> Document images with source code

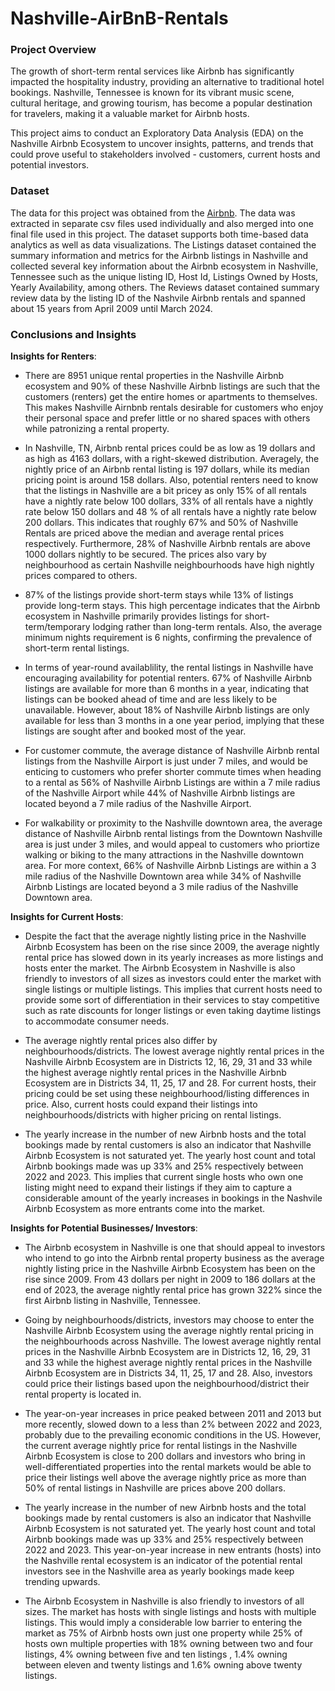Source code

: # Nashville-AirBnB-Rentals

### Project Overview
The growth of short-term rental services like Airbnb has significantly impacted the hospitality industry, 
providing an alternative to traditional hotel bookings. Nashville, Tennessee is known for its vibrant music
scene, cultural heritage, and growing tourism, has become a popular destination for travelers, making it a 
valuable market for Airbnb hosts. 

This project aims to conduct an Exploratory Data Analysis (EDA) on the Nashville Airbnb Ecosystem to uncover
insights, patterns, and trends that could prove useful to stakeholders involved - customers, current hosts 
and potential investors. 

### Dataset
The data for this project was obtained from the [Airbnb](https://insideairbnb.com/get-the-data). The data was extracted in separate csv files 
used individually and also merged into one final file used in this project. The dataset supports both 
time-based data analytics as well as data visualizations. The Listings dataset contained the summary information
and metrics for the Airbnb listings in Nashville and collected several key information about the Airbnb 
ecosystem in Nashville, Tennessee such as the unique listing ID, Host Id, Listings Owned by Hosts, Yearly 
Availability, among others. The Reviews dataset contained summary review data by the listing ID of the Nashvile
Airbnb rentals and spanned about 15 years from April 2009 until March 2024. 

### Conclusions and Insights

**Insights for Renters**:

- There are 8951 unique rental properties in the Nashville Airbnb ecosystem and 90% of these Nashville Airbnb
listings are such that the customers (renters) get the entire homes or apartments to themselves. This makes 
Nashville Airnbnb rentals desirable for customers who enjoy their personal space and prefer little or no 
shared spaces with others while patronizing a rental property.
  
-  In Nashville, TN, Airbnb rental prices could be as low as 19 dollars and as high as 4163 dollars, with 
a right-skewed distribution. Averagely, the nightly price of an Airbnb rental listing is 197 dollars, while
its median pricing point is around 158 dollars. Also, potential renters need to know that the listings in
Nashville are a bit pricey as only 15% of all rentals have a nightly rate below 100 dollars, 33% of all rentals
have a nightly rate below 150 dollars and 48 % of all rentals have a nightly rate below 200 dollars. This 
indicates that roughly 67% and 50% of Nashville Rentals are priced above the median and average rental prices
respectively. Furthermore, 28% of Nashville Airbnb rentals are above 1000 dollars nightly to be secured. 
The prices also vary by neighbourhood as certain Nashville neighbourhoods have high nightly prices compared
to others.

- 87% of the listings provide short-term stays while 13% of listings provide long-term stays. This high percentage 
indicates that the Airbnb ecosystem in Nashville primarily provides listings for short-term/temporary lodging rather
than long-term rentals. Also, the average minimum nights requirement is 6 nights, confirming the prevalence of 
short-term rental listings.

- In terms of year-round availablility, the rental listings in Nashville have encouraging availability for potential
renters. 67% of Nashville Airbnb listings are available for more than 6 months in a year, indicating that listings 
can be booked ahead of time and are less likely to be unavailable. However, about 18% of Nashville Airbnb listings 
are only available for less than 3 months in a one year period, implying that these listings are sought after and 
booked most of the year. 

- For customer commute, the average distance of Nashville Airbnb rental listings from the Nashville Airport is just
under 7 miles, and would be enticing to customers who prefer shorter commute times when heading to a rental as 56% 
of Nashville Airbnb Listings are within a 7 mile radius of the Nashville Airport while 44% of Nashville Airbnb listings
are located beyond a 7 mile radius of the Nashville Airport.

- For walkability or proximity to the Nashville downtown area, the average distance of Nashville Airbnb rental listings
from the Downtown Nashville area is just under 3 miles, and would appeal to customers who priortize walking or biking
to the many attractions in the Nashville downtown area. For more context, 66% of Nashville Airbnb Listings are within 
a 3 mile radius of the Nashville Downtown area while 34% of Nashville Airbnb Listings are located beyond a 3 mile radius
of the Nashville Downtown area. 

**Insights for Current Hosts**:

- Despite the fact that the average nightly listing price in the Nashville Airbnb Ecosystem has been on the rise since 
2009, the average nightly rental price has slowed down in its yearly increases as more listings and hosts enter the 
market. The Airbnb Ecosystem in Nashville is also friendly to investors of all sizes as investors could enter the market 
with single listings or multiple listings. This implies that current hosts need to provide some sort of differentiation
in their services to stay competitive such as rate discounts for longer listings or even taking daytime listings to 
accommodate consumer needs.

- The average nightly rental prices also differ by neighbourhoods/districts. The lowest average nightly rental prices 
in the Nashville Airbnb Ecosystem are in Districts 12, 16, 29, 31 and 33 while the highest average nightly rental prices
in the Nashville Airbnb Ecosystem are in Districts 34, 11, 25, 17 and 28. For current hosts, their pricing could be set
using these neighbourhood/listing differences in price. Also, current hosts could expand their listings into 
neighbourhoods/districts with higher pricing on rental listings.

- The yearly increase in the number of new Airbnb hosts and the total bookings made by rental customers is also an
indicator that Nashville Airbnb Ecosystem is not saturated yet. The yearly host count and total Airbnb bookings made
was up  33% and 25% respectively between 2022 and 2023. This implies that current single hosts who own one listing 
might need to expand their listings if they aim to capture a considerable amount of the yearly increases in bookings
in the Nashvile Airbnb Ecosystem as more entrants come into the market.

**Insights for Potential Businesses/ Investors**:

- The Airbnb ecosystem in Nashville is one that should appeal to investors who intend to go into the Airbnb rental 
property business as the average nightly listing price in the Nashville Airbnb Ecosystem has been on the rise since 2009.
From 43 dollars per night in 2009 to 186 dollars at the end of 2023, the average nightly rental price has grown 322% 
since the first Airbnb listing in Nashville, Tennessee.

- Going by neighbourhoods/districts, investors may choose to enter the Nashville Airbnb Ecosystem using the average 
nightly rental pricing in the neighbourhoods across Nashville. The lowest average nightly rental prices in the Nashville
Airbnb Ecosystem are in Districts 12, 16, 29, 31 and 33 while the highest average nightly rental prices in the Nashville
Airbnb Ecosystem are in Districts 34, 11, 25, 17 and 28. Also, investors could price their listings based upon the
neighbourhood/district their rental property is located in.

- The year-on-year increases in price peaked between 2011 and 2013 but more recently, slowed down to a less than 2% 
between 2022 and 2023, probably due to the prevailing economic conditions in the US. However, the current average nightly
price for rental listings in the Nashville Airbnb Ecosystem is close to 200 dollars and investors who bring in 
well-differentiated properties into the rental markets would be able to price their listings well above the average 
nightly price as more than 50% of rental listings in Nashville are prices above 200 dollars.

- The yearly increase in the number of new Airbnb hosts and the total bookings made by rental customers is also an
indicator that Nashville Airbnb Ecosystem is not saturated yet. The yearly host count and total Airbnb bookings made
was up  33% and 25% respectively between 2022 and 2023. This year-on-year increase in new entrants (hosts) into the
Nashville rental ecosystem is an indicator of the potential rental investors see in the Nashville area as yearly 
bookings made keep trending upwards. 

- The Airbnb Ecosystem in Nashville is also friendly to investors of all sizes. The market has hosts with single 
listings and hosts with multiple listings. This would imply a considerable low barrier to entering the market as 75%
of Airbnb hosts own just one property while 25% of hosts own multiple properties with 18% owning between two and four
listings, 4% owning between five and ten listings , 1.4% owning between eleven and twenty listings and 1.6% owning 
above twenty listings.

> Task directions
Out of the records, collect only those lines that contain the string "rise".

> Output for this exercise
- Despite the fact that the average nightly listing price in the Nashville Airbnb Ecosystem has been on the rise since 
property business as the average nightly listing price in the Nashville Airbnb Ecosystem has been on the rise since 2009.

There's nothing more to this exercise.